Data excerpts:
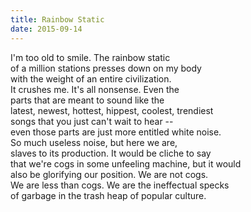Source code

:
 ```yaml
---
title: Rainbow Static
date: 2015-09-14
---
```

I'm too old to smile. The rainbow static  
of a million stations presses down on my body  
with the weight of an entire civilization.  
It crushes me. It's all nonsense. Even the  
parts that are meant to sound like the  
latest, newest, hottest, hippest, coolest, trendiest  
songs that you just can't wait to hear --  
even those parts are just more entitled white noise.  
So much useless noise, but here we are,  
slaves to its production. It would be cliche to say  
that we're cogs in some unfeeling machine, but it would  
also be glorifying our position. We are not cogs.  
We are less than cogs. We are the ineffectual specks  
of garbage in the trash heap of popular culture.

Task to complete:
The output should be the material above, copied exactly, without its pictures.

Exercise response:
Source code

:
 ```yaml
---
title: Rainbow Static
date: 2015-09-14
---
```

I'm too old to smile. The rainbow static  
of a million stations presses down on my body  
with the weight of an entire civilization.  
It crushes me. It's all nonsense. Even the  
parts that are meant to sound like the  
latest, newest, hottest, hippest, coolest, trendiest  
songs that you just can't wait to hear --  
even those parts are just more entitled white noise.  
So much useless noise, but here we are,  
slaves to its production. It would be cliche to say  
that we're cogs in some unfeeling machine, but it would  
also be glorifying our position. We are not cogs.  
We are less than cogs. We are the ineffectual specks  
of garbage in the trash heap of popular culture.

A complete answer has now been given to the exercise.